Go over the entries below line by line, copying each one that contains the word "then".
·····
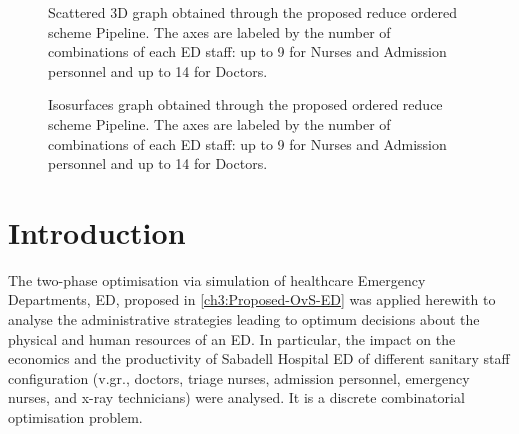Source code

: \documentclass[11pt]{article} %
\begin{document}
\begin{figure}[htb!]
{\par}
\caption{Scattered  3D graph obtained through the proposed reduce ordered  scheme Pipeline. The axes are labeled by the number of combinations of each ED staff: up to 9 for Nurses and Admission personnel and up to 14 for Doctors.}
\label{fig:3d_ordered}
\end{figure}

\begin{figure}[htb!]
{\par}
\caption{Isosurfaces graph obtained through the proposed ordered reduce scheme Pipeline. The axes are labeled by the number of combinations of each ED staff: up to 9 for Nurses and Admission personnel and up to 14 for Doctors.}
\label{fig:region_pipe}
\end{figure}



\section{Introduction}

The two-phase optimisation via simulation of healthcare Emergency
Departments, ED, proposed in \ref{ch3:Proposed-OvS-ED} was applied
herewith to analyse the administrative strategies leading to optimum
decisions about the physical and human resources of an ED. In particular,
the impact on the economics and the productivity of Sabadell Hospital
ED of different sanitary staff configuration (v.gr., doctors, triage
nurses, admission personnel, emergency nurses, and x-ray technicians)
were analysed. It is a discrete combinatorial optimisation problem.
\end{document}
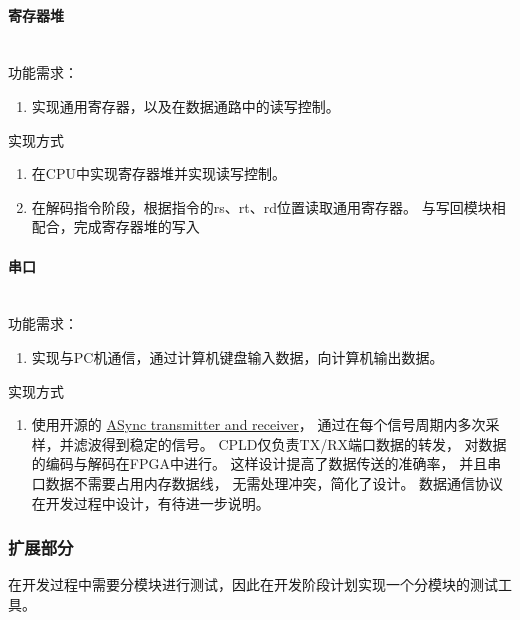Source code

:            \paragraph{寄存器堆}
                \mbox{} \\ 

                功能需求：
                \begin{enumerate}
                \item
                实现通用寄存器，以及在数据通路中的读写控制。
                \end{enumerate}

                实现方式
                \begin{enumerate}
                \item
                在CPU中实现寄存器堆并实现读写控制。
                \item
                在解码指令阶段，根据指令的rs、rt、rd位置读取通用寄存器。
                与写回模块相配合，完成寄存器堆的写入
                \end{enumerate}

            \paragraph{串口}
                \mbox{} \\

                功能需求：
                \begin{enumerate}
                \item
                实现与PC机通信，通过计算机键盘输入数据，向计算机输出数据。
                \end{enumerate}

                实现方式
                \begin{enumerate}
                \item
                使用开源的%
                \href{http://www.fpga4fun.com/SerialInterface.html}{ASync transmitter and receiver}，%
                通过在每个信号周期内多次采样，并滤波得到稳定的信号。%
                CPLD仅负责TX/RX端口数据的转发，%
                对数据的编码与解码在FPGA中进行。%
                这样设计提高了数据传送的准确率，%
                并且串口数据不需要占用内存数据线，%
                无需处理冲突，简化了设计。%
                数据通信协议在开发过程中设计，有待进一步说明。

                \end{enumerate}
        \subsubsection{扩展部分}
            在开发过程中需要分模块进行测试，因此在开发阶段计划实现一个分模块的测试工具。

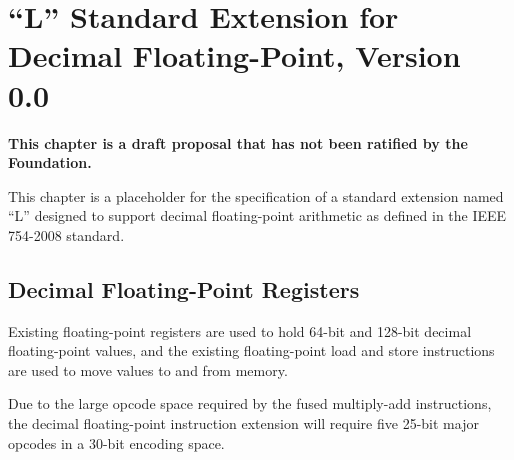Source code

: \chapter{``L'' Standard Extension for Decimal Floating-Point, Version 0.0}

{\bf This chapter is a draft proposal that has not been ratified by
  the Foundation.}

This chapter is a placeholder for the specification of a standard
extension named ``L'' designed to support decimal floating-point
arithmetic as defined in the IEEE 754-2008 standard.

\section{Decimal Floating-Point Registers}

Existing floating-point registers are used to hold 64-bit and 128-bit
decimal floating-point values, and the existing floating-point load
and store instructions are used to move values to and from memory.

\begin{commentary}
Due to the large opcode space required by the fused multiply-add
instructions, the decimal floating-point instruction extension will
require five 25-bit major opcodes in a 30-bit encoding space.
\end{commentary}
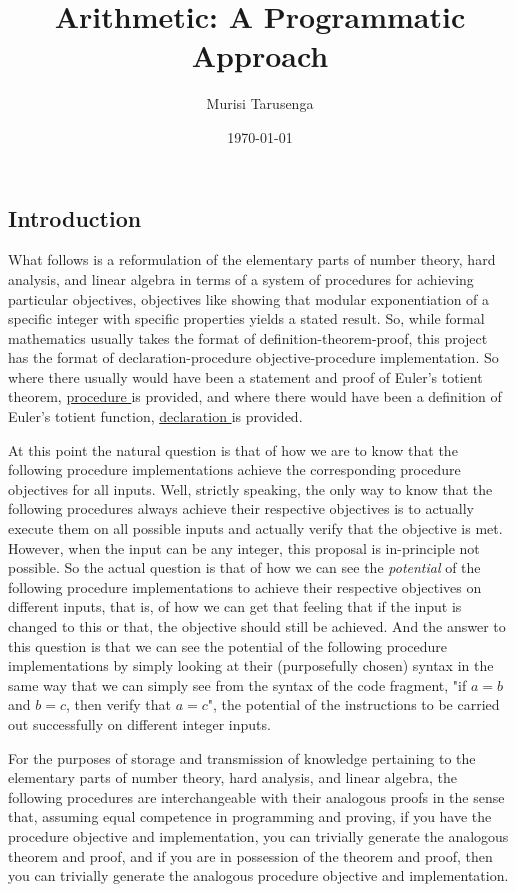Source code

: \documentclass{article}
\newcounter{declaration}[part]
\newcommand{\declarationhr}[1]{\hyperref[sec:declaration #1]{declaration \expandafter\csname declaration#1\endcsname}}
\newcounter{procedure}[part]
\newcommand{\procedurehr}[1]{\hyperref[sec:procedure #1]{procedure \expandafter\csname procedure#1\endcsname}}
\begin{document}
	\title{Arithmetic: A Programmatic Approach}
	\author{Murisi Tarusenga}
	\date{\today{} \currenttime}
	\maketitle
	\begin{multicols}{2}
		\section*{Introduction}
			What follows is a reformulation of the elementary parts of number theory, hard analysis, and linear algebra in terms of a system of procedures for achieving particular objectives, objectives like showing that modular exponentiation of a specific integer with specific properties yields a stated result. So, while formal mathematics usually takes the format of definition-theorem-proof, this project has the format of declaration-procedure objective-procedure implementation. So where there usually would have been a statement and proof of Euler's totient theorem, \procedurehr{1.50} is provided, and where there would have been a definition of Euler's totient function, \declarationhr{1.16} is provided.
		
			At this point the natural question is that of how we are to know that the following procedure implementations achieve the corresponding procedure objectives for all inputs. Well, strictly speaking, the only way to know that the following procedures always achieve their respective objectives is to actually execute them on all possible inputs and actually verify that the objective is met. However, when the input can be any integer, this proposal is in-principle not possible. So the actual question is that of how we can see the \textit{potential} of the following procedure implementations to achieve their respective objectives on different inputs, that is, of how we can get that feeling that if the input is changed to this or that, the objective should still be achieved. And the answer to this question is that we can see the potential of the following procedure implementations by simply looking at their (purposefully chosen) syntax in the same way that we can simply see from the syntax of the code fragment, "if $a=b$ and $b=c$, then verify that $a=c$", the potential of the instructions to be carried out successfully on different integer inputs.
		
			For the purposes of storage and transmission of knowledge pertaining to the elementary parts of number theory, hard analysis, and linear algebra, the following procedures are interchangeable with their analogous proofs in the sense that, assuming equal competence in programming and proving, if you have the procedure objective and implementation, you can trivially generate the analogous theorem and proof, and if you are in possession of the theorem and proof, then you can trivially generate the analogous procedure objective and implementation.
		\tableofcontents
		\printnoidxglossary[title={Declarations},sort=def]
	\end{multicols}
	\clearpage
\end{document}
·····
(FINISHED TASK):
			At this point the natural question is that of how we are to know that the following procedure implementations achieve the corresponding procedure objectives for all inputs. Well, strictly speaking, the only way to know that the following procedures always achieve their respective objectives is to actually execute them on all possible inputs and actually verify that the objective is met. However, when the input can be any integer, this proposal is in-principle not possible. So the actual question is that of how we can see the \textit{potential} of the following procedure implementations to achieve their respective objectives on different inputs, that is, of how we can get that feeling that if the input is changed to this or that, the objective should still be achieved. And the answer to this question is that we can see the potential of the following procedure implementations by simply looking at their (purposefully chosen) syntax in the same way that we can simply see from the syntax of the code fragment, "if $a=b$ and $b=c$, then verify that $a=c$", the potential of the instructions to be carried out successfully on different integer inputs.
			For the purposes of storage and transmission of knowledge pertaining to the elementary parts of number theory, hard analysis, and linear algebra, the following procedures are interchangeable with their analogous proofs in the sense that, assuming equal competence in programming and proving, if you have the procedure objective and implementation, you can trivially generate the analogous theorem and proof, and if you are in possession of the theorem and proof, then you can trivially generate the analogous procedure objective and implementation.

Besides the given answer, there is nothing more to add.